The music is of Sullivan’s best. He has reproduced in the score the old Italian forms, employs the legitimate modern ballad and song styles, and introduces also the “patter” songs and the “chant” songs which are so common in his other operas. Besides this, he has given strong local color with fandangoes, boleros, cachucas, and other dance rhythms.
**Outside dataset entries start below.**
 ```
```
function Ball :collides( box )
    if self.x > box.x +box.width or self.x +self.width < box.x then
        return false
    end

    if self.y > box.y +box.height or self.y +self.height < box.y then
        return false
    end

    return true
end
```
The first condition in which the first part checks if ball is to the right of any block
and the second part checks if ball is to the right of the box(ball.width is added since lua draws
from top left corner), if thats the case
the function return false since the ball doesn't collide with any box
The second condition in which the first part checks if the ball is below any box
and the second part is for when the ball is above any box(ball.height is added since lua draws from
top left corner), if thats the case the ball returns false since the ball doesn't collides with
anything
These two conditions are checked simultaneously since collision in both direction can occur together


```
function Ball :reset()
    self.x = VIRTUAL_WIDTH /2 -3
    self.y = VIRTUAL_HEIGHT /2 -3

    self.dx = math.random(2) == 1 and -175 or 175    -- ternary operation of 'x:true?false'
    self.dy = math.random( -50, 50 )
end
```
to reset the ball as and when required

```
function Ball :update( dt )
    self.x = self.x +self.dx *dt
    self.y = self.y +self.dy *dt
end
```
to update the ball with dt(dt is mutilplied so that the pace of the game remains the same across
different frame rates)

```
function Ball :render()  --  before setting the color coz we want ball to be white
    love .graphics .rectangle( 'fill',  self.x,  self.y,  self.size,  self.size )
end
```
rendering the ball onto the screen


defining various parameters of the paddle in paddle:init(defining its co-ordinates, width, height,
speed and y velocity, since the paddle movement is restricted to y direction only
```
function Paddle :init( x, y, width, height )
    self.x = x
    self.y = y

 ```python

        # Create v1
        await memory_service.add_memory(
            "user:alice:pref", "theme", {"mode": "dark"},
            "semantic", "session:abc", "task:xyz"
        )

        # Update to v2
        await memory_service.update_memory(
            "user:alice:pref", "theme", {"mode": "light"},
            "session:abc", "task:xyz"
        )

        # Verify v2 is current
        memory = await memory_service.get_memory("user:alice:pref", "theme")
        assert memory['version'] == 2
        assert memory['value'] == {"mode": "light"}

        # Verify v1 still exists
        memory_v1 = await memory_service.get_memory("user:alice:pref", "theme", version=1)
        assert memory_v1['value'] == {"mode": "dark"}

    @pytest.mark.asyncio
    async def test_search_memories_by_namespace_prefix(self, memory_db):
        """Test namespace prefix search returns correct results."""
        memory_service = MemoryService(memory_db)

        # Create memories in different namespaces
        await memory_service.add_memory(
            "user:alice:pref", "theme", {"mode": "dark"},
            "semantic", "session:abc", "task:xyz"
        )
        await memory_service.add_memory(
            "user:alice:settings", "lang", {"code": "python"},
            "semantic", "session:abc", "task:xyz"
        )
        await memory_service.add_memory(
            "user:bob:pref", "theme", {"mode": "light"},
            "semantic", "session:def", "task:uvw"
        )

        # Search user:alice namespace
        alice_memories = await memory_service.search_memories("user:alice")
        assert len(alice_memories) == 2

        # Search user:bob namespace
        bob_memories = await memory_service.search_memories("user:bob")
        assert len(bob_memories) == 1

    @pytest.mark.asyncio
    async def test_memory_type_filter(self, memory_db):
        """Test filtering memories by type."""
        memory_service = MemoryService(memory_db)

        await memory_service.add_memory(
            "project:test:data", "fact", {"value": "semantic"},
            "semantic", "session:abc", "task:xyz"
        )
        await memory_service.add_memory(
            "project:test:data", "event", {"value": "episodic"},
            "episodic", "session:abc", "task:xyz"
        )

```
The best numbers are the ensemble for Marco and Giuseppe, “We’re called Gondolieri”; the pompous song of the Duke, “In Enterprise of Martial Kind”; the serious duet for Casilda and Luiz, “There was a Time”; the Inquisitor’s song, “I stab the Prince”; Tessa’s beautiful song, “When a Merry Maiden marries”; the frolicsome quartette, “Then one of us will be a Queen”; the song of Marco with chorus, “For every one who feels inclined”; the characteristic song of Giuseppe, “Rising early in the Morning”; the gay and fascinating ensemble, “We will dance a Cachuca,” with the brilliant dance music that follows it; the song of the Inquisitor, “There lived a King”; the ensemble, “In a Contemplative Fashion,” a quiet movement with alternating comments by chorus, reaching a crescendo and then returning to the original movement, one of the most effective numbers in the opera; the Duchess’ song, “On the Day when I was Wedded”; and the quintette in the finale, “I am a Courtier Grave and Serious.”